Doing PageUnevictable() test first should be cheaper?

>   			enum lru_list lru = page_lru_base_type(page);
>   
>   			VM_BUG_ON_PAGE(PageActive(page), page);
> @@ -4313,12 +4309,15 @@ void check_move_unevictable_pages(struct pagevec *pvec)
>   			add_page_to_lru_list(page, lruvec, lru);
>   			pgrescued += nr_pages;
>   		}
> +		SetPageLRU(page);
>   	}
>   
>   	if (pgdat) {
>   		__count_vm_events(UNEVICTABLE_PGRESCUED, pgrescued);
>   		__count_vm_events(UNEVICTABLE_PGSCANNED, pgscanned);
>   		spin_unlock_irq(&pgdat->lru_lock);
> +	} else if (pgscanned) {
> +		count_vm_events(UNEVICTABLE_PGSCANNED, pgscanned);
>   	}
>   }
>   EXPORT_SYMBOL_GPL(check_move_unevictable_pages);
>
Hugh Dickins Nov. 12, 2020, 2:03 a.m. UTC | #2
On Wed, 11 Nov 2020, Vlastimil Babka wrote:
> On 11/5/20 9:55 AM, Alex Shi wrote:
> 
> > --- a/mm/vmscan.c
> > +++ b/mm/vmscan.c
> > @@ -1542,7 +1542,7 @@ unsigned int reclaim_clean_pages_from_list(struct
> > zone *zone,
> >    */
> >   int __isolate_lru_page(struct page *page, isolate_mode_t mode)
> >   {
> > -	int ret = -EINVAL;
> > +	int ret = -EBUSY;
> >     	/* Only take pages on the LRU. */
> >   	if (!PageLRU(page))
> > @@ -1552,8 +1552,6 @@ int __isolate_lru_page(struct page *page,
> > isolate_mode_t mode)
> >   	if (PageUnevictable(page) && !(mode & ISOLATE_UNEVICTABLE))
> >   		return ret;
> >   -	ret = -EBUSY;
> 
> I'm not sure why this change is here, looks unrelated to the patch?
> 
> Oh I see, you want to prevent the BUG() in isolate_lru_pages().

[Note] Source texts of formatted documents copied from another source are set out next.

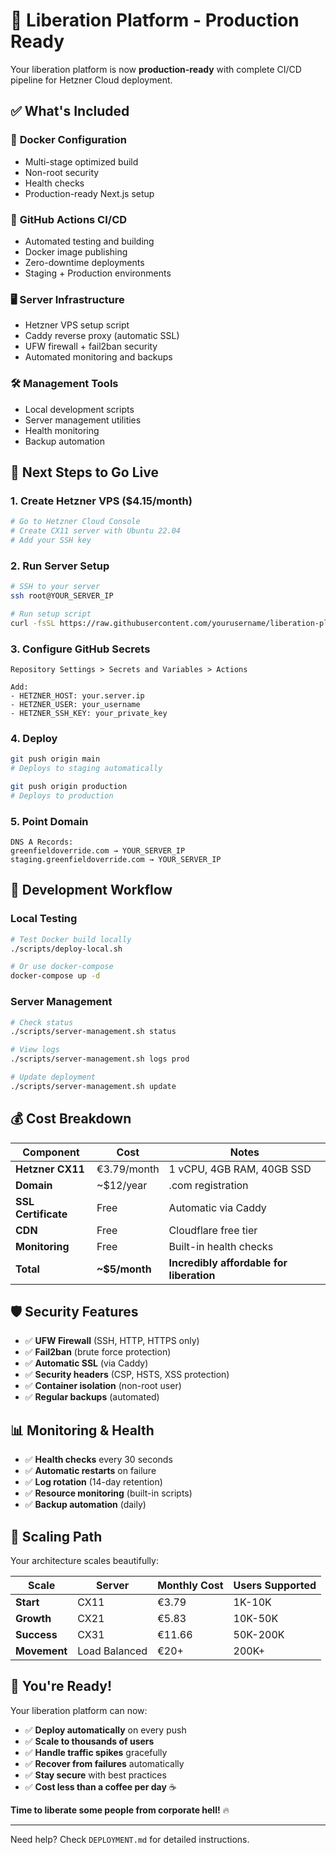 # 🚀 Liberation Platform - Production Ready

Your liberation platform is now **production-ready** with complete CI/CD pipeline for Hetzner Cloud deployment.

## ✅ What's Included

### 🐳 **Docker Configuration**
- Multi-stage optimized build
- Non-root security
- Health checks
- Production-ready Next.js setup

### 🔄 **GitHub Actions CI/CD**
- Automated testing and building
- Docker image publishing
- Zero-downtime deployments
- Staging + Production environments

### 🖥️ **Server Infrastructure**
- Hetzner VPS setup script
- Caddy reverse proxy (automatic SSL)
- UFW firewall + fail2ban security
- Automated monitoring and backups

### 🛠️ **Management Tools**
- Local development scripts
- Server management utilities
- Health monitoring
- Backup automation

## 🎯 **Next Steps to Go Live**

### 1. **Create Hetzner VPS** ($4.15/month)
```bash
# Go to Hetzner Cloud Console
# Create CX11 server with Ubuntu 22.04
# Add your SSH key
```

### 2. **Run Server Setup**
```bash
# SSH to your server
ssh root@YOUR_SERVER_IP

# Run setup script
curl -fsSL https://raw.githubusercontent.com/yourusername/liberation-platform/main/scripts/setup-server.sh | bash -s YOUR_USERNAME
```

### 3. **Configure GitHub Secrets**
```
Repository Settings > Secrets and Variables > Actions

Add:
- HETZNER_HOST: your.server.ip
- HETZNER_USER: your_username
- HETZNER_SSH_KEY: your_private_key
```

### 4. **Deploy**
```bash
git push origin main
# Deploys to staging automatically

git push origin production  
# Deploys to production
```

### 5. **Point Domain**
```
DNS A Records:
greenfieldoverride.com → YOUR_SERVER_IP
staging.greenfieldoverride.com → YOUR_SERVER_IP
```

## 🔧 **Development Workflow**

### Local Testing
```bash
# Test Docker build locally
./scripts/deploy-local.sh

# Or use docker-compose
docker-compose up -d
```

### Server Management
```bash
# Check status
./scripts/server-management.sh status

# View logs  
./scripts/server-management.sh logs prod

# Update deployment
./scripts/server-management.sh update
```

## 💰 **Cost Breakdown**

| Component | Cost | Notes |
|-----------|------|-------|
| **Hetzner CX11** | €3.79/month | 1 vCPU, 4GB RAM, 40GB SSD |
| **Domain** | ~$12/year | .com registration |
| **SSL Certificate** | Free | Automatic via Caddy |
| **CDN** | Free | Cloudflare free tier |
| **Monitoring** | Free | Built-in health checks |
| **Total** | **~$5/month** | **Incredibly affordable for liberation** |

## 🛡️ **Security Features**

- ✅ **UFW Firewall** (SSH, HTTP, HTTPS only)
- ✅ **Fail2ban** (brute force protection)
- ✅ **Automatic SSL** (via Caddy)
- ✅ **Security headers** (CSP, HSTS, XSS protection)
- ✅ **Container isolation** (non-root user)
- ✅ **Regular backups** (automated)

## 📊 **Monitoring & Health**

- ✅ **Health checks** every 30 seconds
- ✅ **Automatic restarts** on failure  
- ✅ **Log rotation** (14-day retention)
- ✅ **Resource monitoring** (built-in scripts)
- ✅ **Backup automation** (daily)

## 🚀 **Scaling Path**

Your architecture scales beautifully:

| Scale | Server | Monthly Cost | Users Supported |
|-------|--------|--------------|-----------------|
| **Start** | CX11 | €3.79 | 1K-10K |
| **Growth** | CX21 | €5.83 | 10K-50K |
| **Success** | CX31 | €11.66 | 50K-200K |
| **Movement** | Load Balanced | €20+ | 200K+ |

## 🎉 **You're Ready!**

Your liberation platform can now:

- ✅ **Deploy automatically** on every push
- ✅ **Scale to thousands of users** 
- ✅ **Handle traffic spikes** gracefully
- ✅ **Recover from failures** automatically
- ✅ **Stay secure** with best practices
- ✅ **Cost less than a coffee per day** ☕

**Time to liberate some people from corporate hell!** 🔥

---

Need help? Check `DEPLOYMENT.md` for detailed instructions.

Yes, I suggested this part of the patch to Alex, when I hit that BUG().

> 
> But due to that, the PageUnevictable check was also affected unintentionally.
> But I don't think it's that important to BUG() when we run into
> PageUnevictable unexpectedly, so that's probably ok.

Not unintentional.  __isolate_lru_page(), or __isolate_lru_page_prepare(),
is a silly function, used by two callers whose requirements are almost
entirely disjoint.  The ISOLATE_UNEVICTABLE case is only for compaction.c,
which takes no interest in -EINVAL versus -EBUSY, and has no such BUG().

I think it dates back to lumpy reclaim days, and it probably made more
sense back then.

> 
> But with that, we can just make __isolate_lru_page() a bool function and
> remove the ugly switch in  isolate_lru_pages()?

I agree that the switch statement in isolate_lru_pages() seems pointless
now, and can be turned into an if{}else{}.  But that cleanup is a
diversion from this particular TestClearPageLRU patch, and I think from
the whole series (checking final state of the patchset, yes, the switch
is still there - though I think there have been variant series which
removed it).

Can we please leave that cleanup until after the series has gone in?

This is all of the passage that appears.